While you’re listening the only thing you should be thinking about is how what they’re telling you is –aside from paying attention, obviously– this question, “How does this make her feel?”
Kids are new – they don’t know until their taught. If you can identify how they’re feeling, say it as a sympathetic statement, or ask directly. If you translate their feelings into words they are now more equipped to express and eventually process (deal with) those feelings.
One of the challenges for the adult mind to deal with in these situations is to shut up. For us the problems kids deal with are simple, easy to solve or avoid, and largely inconsequential. We could easily deal with them in their shoes, but only if we had our adult brain and lifetime of experience. They don’t have those, so remember that. What they feel is real, regardless of your perception of it. To them, their feelings are their world; don’t deny them.
When someone pisses you off, you will probably have an emotional reaction. I do.
If your reactions are visible (like mine often are) to the offender, they’re most likely gonna either defend their actions, or continue being offensive (if they’re very offended). It is highly unlikely that they’re going to provide flowers and rainbows.
Now both of you are fizzing with negativity.
When was the last time you were kind to someone being negative towards you? You could probably count the number of times on one hand, and the same is probably true for them as well.
Every choice we make from that point of view is being made thinking about how we were just offended, not thinking about the other person’s point of view – and why should we be considerate to the one who is offending us?!
So if we react negatively, we satisfy our egos and pride, and our sense of fairness is now balanced out. We can say, “I put that dumbass in their place!” But, they’re not going to take THAT lying down though, so they, too, rise to meet our negativity.
Here’s a thought: THEY are reacting to US. WE are making the situation worse by being negative. WE are not allowing them to back down. WE are not allowing them to save THEIR ego and pride. Our negativity towards others forces them to be negative to us. We make it next to impossible for the good in them to be revealed.

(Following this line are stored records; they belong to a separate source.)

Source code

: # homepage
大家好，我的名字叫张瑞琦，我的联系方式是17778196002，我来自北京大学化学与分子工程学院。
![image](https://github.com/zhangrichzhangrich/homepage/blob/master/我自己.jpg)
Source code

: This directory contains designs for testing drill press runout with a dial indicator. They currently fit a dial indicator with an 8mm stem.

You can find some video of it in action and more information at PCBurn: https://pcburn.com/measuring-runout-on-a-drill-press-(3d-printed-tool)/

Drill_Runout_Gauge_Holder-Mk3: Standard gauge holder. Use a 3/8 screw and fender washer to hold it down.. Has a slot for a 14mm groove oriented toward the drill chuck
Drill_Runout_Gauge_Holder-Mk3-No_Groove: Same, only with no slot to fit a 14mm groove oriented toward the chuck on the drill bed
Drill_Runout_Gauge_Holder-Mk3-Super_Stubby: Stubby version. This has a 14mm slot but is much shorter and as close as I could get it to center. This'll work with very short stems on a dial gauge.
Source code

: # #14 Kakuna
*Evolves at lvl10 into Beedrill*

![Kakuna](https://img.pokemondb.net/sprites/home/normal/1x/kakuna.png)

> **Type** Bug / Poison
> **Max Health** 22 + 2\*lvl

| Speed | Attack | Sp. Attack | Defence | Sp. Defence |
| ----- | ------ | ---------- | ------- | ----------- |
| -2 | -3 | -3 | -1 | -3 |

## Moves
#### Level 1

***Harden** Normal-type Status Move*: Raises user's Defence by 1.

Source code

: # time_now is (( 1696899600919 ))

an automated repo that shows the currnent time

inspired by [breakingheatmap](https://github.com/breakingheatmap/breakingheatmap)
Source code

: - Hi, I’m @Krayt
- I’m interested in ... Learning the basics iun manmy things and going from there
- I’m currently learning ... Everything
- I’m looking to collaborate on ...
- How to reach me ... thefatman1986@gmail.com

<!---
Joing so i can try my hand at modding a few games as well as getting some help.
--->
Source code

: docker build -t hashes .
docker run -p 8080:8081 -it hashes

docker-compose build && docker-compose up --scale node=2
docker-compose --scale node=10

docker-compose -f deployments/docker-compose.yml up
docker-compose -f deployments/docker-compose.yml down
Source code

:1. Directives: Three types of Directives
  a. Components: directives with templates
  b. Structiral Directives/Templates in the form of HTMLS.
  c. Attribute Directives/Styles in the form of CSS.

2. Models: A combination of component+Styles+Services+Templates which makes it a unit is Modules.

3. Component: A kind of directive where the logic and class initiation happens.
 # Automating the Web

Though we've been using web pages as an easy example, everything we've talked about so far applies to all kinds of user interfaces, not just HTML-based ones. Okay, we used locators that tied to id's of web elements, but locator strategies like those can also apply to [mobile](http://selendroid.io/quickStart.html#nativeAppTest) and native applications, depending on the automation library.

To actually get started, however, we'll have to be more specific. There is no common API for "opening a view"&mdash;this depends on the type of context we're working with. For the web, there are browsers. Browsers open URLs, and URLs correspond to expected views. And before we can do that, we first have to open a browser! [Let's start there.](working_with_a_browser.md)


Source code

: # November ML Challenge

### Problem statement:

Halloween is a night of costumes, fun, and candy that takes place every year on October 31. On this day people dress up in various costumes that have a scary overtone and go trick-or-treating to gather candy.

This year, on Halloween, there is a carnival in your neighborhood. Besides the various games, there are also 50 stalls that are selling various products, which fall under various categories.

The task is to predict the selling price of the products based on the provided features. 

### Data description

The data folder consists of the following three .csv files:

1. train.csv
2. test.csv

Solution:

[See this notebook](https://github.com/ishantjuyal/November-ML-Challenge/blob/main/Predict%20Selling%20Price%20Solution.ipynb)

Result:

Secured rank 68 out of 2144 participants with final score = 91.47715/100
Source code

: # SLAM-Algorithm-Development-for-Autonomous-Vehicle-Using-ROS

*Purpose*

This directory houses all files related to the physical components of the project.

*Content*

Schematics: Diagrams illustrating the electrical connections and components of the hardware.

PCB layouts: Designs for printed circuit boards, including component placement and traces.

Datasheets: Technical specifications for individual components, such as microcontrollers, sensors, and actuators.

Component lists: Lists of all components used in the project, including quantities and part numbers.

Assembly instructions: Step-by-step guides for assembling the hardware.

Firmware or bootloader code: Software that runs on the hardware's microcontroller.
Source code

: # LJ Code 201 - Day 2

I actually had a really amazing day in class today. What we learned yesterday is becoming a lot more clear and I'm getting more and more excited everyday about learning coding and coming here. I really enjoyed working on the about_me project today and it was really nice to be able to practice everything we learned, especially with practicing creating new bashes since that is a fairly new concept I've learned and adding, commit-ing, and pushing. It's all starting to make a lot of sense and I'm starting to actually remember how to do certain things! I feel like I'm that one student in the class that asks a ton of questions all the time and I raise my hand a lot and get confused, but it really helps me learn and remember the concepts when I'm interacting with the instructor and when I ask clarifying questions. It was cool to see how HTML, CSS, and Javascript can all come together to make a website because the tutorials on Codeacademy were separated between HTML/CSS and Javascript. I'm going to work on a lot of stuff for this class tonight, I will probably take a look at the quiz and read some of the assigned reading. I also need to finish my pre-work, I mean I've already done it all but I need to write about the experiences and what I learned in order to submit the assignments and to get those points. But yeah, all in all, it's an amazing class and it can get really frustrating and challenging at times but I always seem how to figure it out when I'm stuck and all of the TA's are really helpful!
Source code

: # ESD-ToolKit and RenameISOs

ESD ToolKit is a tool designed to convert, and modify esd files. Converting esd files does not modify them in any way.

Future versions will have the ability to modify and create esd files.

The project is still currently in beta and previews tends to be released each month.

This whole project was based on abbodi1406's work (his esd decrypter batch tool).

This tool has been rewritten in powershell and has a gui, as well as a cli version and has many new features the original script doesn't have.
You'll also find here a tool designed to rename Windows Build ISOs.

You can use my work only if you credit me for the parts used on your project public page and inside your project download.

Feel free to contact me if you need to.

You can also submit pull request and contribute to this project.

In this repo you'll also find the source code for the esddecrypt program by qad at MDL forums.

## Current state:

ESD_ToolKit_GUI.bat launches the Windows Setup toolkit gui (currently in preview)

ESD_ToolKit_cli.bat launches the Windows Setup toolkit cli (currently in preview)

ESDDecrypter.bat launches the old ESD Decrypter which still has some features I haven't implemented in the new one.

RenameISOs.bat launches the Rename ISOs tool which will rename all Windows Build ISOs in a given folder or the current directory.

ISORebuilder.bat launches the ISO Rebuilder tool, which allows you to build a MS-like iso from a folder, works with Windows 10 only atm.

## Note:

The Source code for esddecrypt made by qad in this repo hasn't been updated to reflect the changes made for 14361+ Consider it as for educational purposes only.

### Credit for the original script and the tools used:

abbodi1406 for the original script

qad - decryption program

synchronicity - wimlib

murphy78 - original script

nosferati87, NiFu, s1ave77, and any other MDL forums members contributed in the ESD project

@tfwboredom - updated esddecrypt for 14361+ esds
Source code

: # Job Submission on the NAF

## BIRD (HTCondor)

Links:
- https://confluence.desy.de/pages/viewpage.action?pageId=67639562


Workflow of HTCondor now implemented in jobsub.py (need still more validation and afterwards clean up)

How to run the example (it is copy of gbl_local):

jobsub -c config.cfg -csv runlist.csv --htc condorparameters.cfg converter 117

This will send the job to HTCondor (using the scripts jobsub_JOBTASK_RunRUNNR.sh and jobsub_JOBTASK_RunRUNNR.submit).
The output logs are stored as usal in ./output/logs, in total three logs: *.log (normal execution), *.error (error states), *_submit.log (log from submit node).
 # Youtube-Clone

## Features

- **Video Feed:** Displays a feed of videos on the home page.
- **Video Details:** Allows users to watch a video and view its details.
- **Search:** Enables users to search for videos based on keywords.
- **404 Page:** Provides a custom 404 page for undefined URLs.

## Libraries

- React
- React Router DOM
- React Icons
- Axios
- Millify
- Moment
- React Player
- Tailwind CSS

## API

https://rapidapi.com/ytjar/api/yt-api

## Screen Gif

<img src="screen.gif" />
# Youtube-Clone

When we don’t care about the other person, like a stranger, there is really no reason to be so critical because we will likely never have to face that person again. They’re just a nameless face, or perhaps they’re a face we really, really want to get back at.
But wait, let’s suppose –or pretend– that we actually care about that person. Do we continue with our negative reactions, or do we stop and think it through from their point of view first? Did they mean to be offensive? Do we ever ask yourselves if you had that coming? Do we ever stop and face the mistake that we may have made?
Here’s the hardest part, the evolve as a person part: Our aggressive reactions towards others are really just a simplified way of avoiding facing ourselves. Being wrong is embarrassing and our egos do not want anything to do with it. Also, knowing that our actions have harmed someone we care about is very difficult to deal with: guilt & shame. If we face our mistakes, we’re forced to deal with them, or accept our failure, which only compounds the problems. It is far easier to shift and dodge the blame, or to be more aggressive so that the focus is never set on us, than it is to take a detailed look at ourselves, apologize, and commit to improving.
So, maybe we don’t defend and we instead own our errors.
Maybe we don’t over-power people and we instead embrace them as people with their own feelings.
Maybe we don’t deflect blame away from ourselves and we instead ask for some understanding of our faults.
Maybe if we do crap like that we can have better relationships – even with people we don’t like.